Por Gisela Collischonn, doutora em Linguística, professora do Departamento de Letras Clássicas e Vernáculas do Instituto de Letras da UFRGS. Pesquisadora do CNPq e
Luiz Carlos Schwindt, doutor em Linguística, professor do Departamento de Linguística, Filologia e Teoria Literária do Instituto de Letras da UFRGS. Pesquisador do CNPq
Nos últimos tempos, vem se disseminando a tese da proposição de um suposto gênero neutro na língua portuguesa. O tema é complexo, ainda mais quando se ignoram questões caras para a ciência linguística, como a distinção entre gênero social e gênero gramatical, a função da escrita enquanto sistema representacional que se relaciona com a fala e, mais do que tudo isso, a dinamicidade em se tratando de línguas naturais.
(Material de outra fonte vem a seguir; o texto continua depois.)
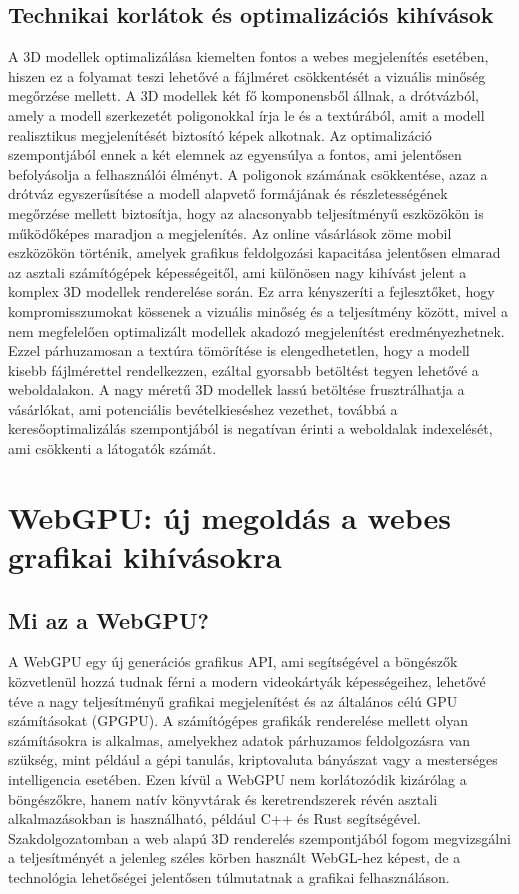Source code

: \documentclass[12pt]{report}
\begin{document}
        \subsection{Technikai korlátok és optimalizációs kihívások}

        A 3D modellek optimalizálása kiemelten fontos a webes megjelenítés esetében, hiszen ez a folyamat teszi lehetővé a fájlméret csökkentését a vizuális minőség megőrzése mellett. A 3D modellek két fő komponensből állnak, a drótvázból, amely a modell szerkezetét poligonokkal írja le és a textúrából, amit a modell realisztikus megjelenítését biztosító képek alkotnak. Az optimalizáció szempontjából ennek a két elemnek az egyensúlya a fontos, ami jelentősen befolyásolja a felhasználói élményt. A poligonok számának csökkentése, azaz a drótváz egyszerűsítése a modell alapvető formájának és részletességének megőrzése mellett biztosítja, hogy az alacsonyabb teljesítményű eszközökön is működőképes maradjon a megjelenítés. Az online vásárlások zöme mobil eszközökön történik, amelyek grafikus feldolgozási kapacitása jelentősen elmarad az asztali számítógépek képességeitől, ami különösen nagy kihívást jelent a komplex 3D modellek renderelése során. Ez arra kényszeríti a fejlesztőket, hogy kompromisszumokat kössenek a vizuális minőség és a teljesítmény között, mivel a nem megfelelően optimalizált modellek akadozó megjelenítést eredményezhetnek. Ezzel párhuzamosan a textúra tömörítése is elengedhetetlen, hogy a modell kisebb fájlmérettel rendelkezzen, ezáltal gyorsabb betöltést tegyen lehetővé a weboldalakon. A nagy méretű 3D modellek lassú betöltése frusztrálhatja a vásárlókat, ami potenciális bevételkieséshez vezethet, továbbá a keresőoptimalizálás szempontjából is negatívan érinti a weboldalak indexelését, ami csökkenti a látogatók számát.

        
        \section{WebGPU: új megoldás a webes grafikai kihívásokra}
        \subsection{Mi az a WebGPU?}

        A WebGPU egy új generációs grafikus API, ami segítségével a böngészők közvetlenül hozzá tudnak férni a modern videokártyák képességeihez, lehetővé téve a nagy teljesítményű grafikai megjelenítést és az általános célú GPU számításokat (GPGPU). A számítógépes grafikák renderelése mellett olyan számításokra is alkalmas, amelyekhez adatok párhuzamos feldolgozásra van szükség, mint például a gépi tanulás, kriptovaluta bányászat vagy a mesterséges intelligencia esetében. Ezen kívül a WebGPU nem korlátozódik kizárólag a böngészőkre, hanem natív könyvtárak és keretrendszerek révén asztali alkalmazásokban is használható, például C++ és Rust segítségével. Szakdolgozatomban a web alapú 3D renderelés szempontjából fogom megvizsgálni a teljesítményét a jelenleg széles körben használt WebGL-hez képest, de a technológia lehetőségei jelentősen túlmutatnak a grafikai felhasználáson.
        
\end{document}
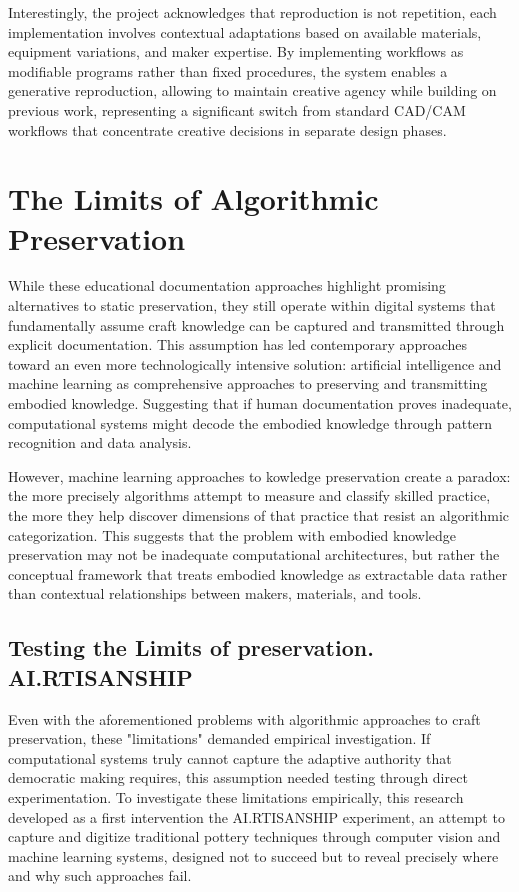 \vspace{0.5cm}

Interestingly, the project acknowledges that reproduction is not repetition, each implementation involves contextual adaptations based on available materials, equipment variations, and maker expertise. By implementing workflows as modifiable programs rather than fixed procedures, the system enables a generative reproduction, allowing to maintain creative agency while building on previous work, representing a significant switch from standard CAD/CAM workflows that concentrate creative decisions in separate design phases.

\section{The Limits of Algorithmic Preservation}

While these educational documentation approaches highlight promising alternatives to static preservation, they still operate within digital systems that fundamentally assume craft knowledge can be captured and transmitted through explicit documentation. This assumption has led contemporary approaches toward an even more technologically intensive solution: artificial intelligence and machine learning as comprehensive approaches to preserving and transmitting embodied knowledge. Suggesting that if human documentation proves inadequate, computational systems might decode the embodied knowledge through pattern recognition and data analysis.
\vspace{0.5cm}

However, machine learning approaches to kowledge preservation create a paradox: the more precisely algorithms attempt to measure and classify skilled practice, the more they help discover dimensions of that practice that resist an algorithmic categorization. This suggests that the problem with embodied knowledge preservation may not be inadequate computational architectures, but rather the conceptual framework that treats embodied knowledge as extractable data rather than contextual relationships between makers, materials, and tools.

\subsection{Testing the Limits of preservation. AI.RTISANSHIP}

Even with the aforementioned problems with algorithmic approaches to craft preservation, these "limitations" demanded empirical investigation. If computational systems truly cannot capture the adaptive authority that democratic making requires, this assumption needed testing through direct experimentation. To investigate these limitations empirically, this research developed as a first intervention the AI.RTISANSHIP experiment, an attempt to capture and digitize traditional pottery techniques through computer vision and machine learning systems, designed not to succeed but to reveal precisely where and why such approaches fail.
Para exemplificar, recuperamos os argumentos apresentados em artigo publicado no caderno PrOA de 4 de outubro, em que a historiadora Ana Maria Colling defende o uso de caracteres, @ ou x, para conferir às palavras um gênero não marcado. A distinção de gênero em português seria sexista e reproduziria preconceitos de gênero ao desqualificar um dos pares. Segundo o artigo, formas como "todos" e "eles" se referem apenas aos homens. Não se reconhece ali, portanto, que o gênero masculino simplesmente coincide com o não marcado, isto é, o gênero que inclui tanto o masculino quanto o feminino. O texto apresenta também algumas soluções para chegar à linguagem sexualmente neutra. Uma delas seria seguir o exemplo do Colégio Pedro II e colocar x no lugar de a e o. Uma solução que só funciona na língua escrita, já que na fala esses x são impronunciáveis. Outra, seria usar de torneios de linguagem, evitando os pronomes flexionados; por exemplo, em vez de dizer "boa tarde a todos", usar "boa tarde a todas as pessoas". O fato de essa expressão substituta empregar "todas" e "as" não é visto como um problema.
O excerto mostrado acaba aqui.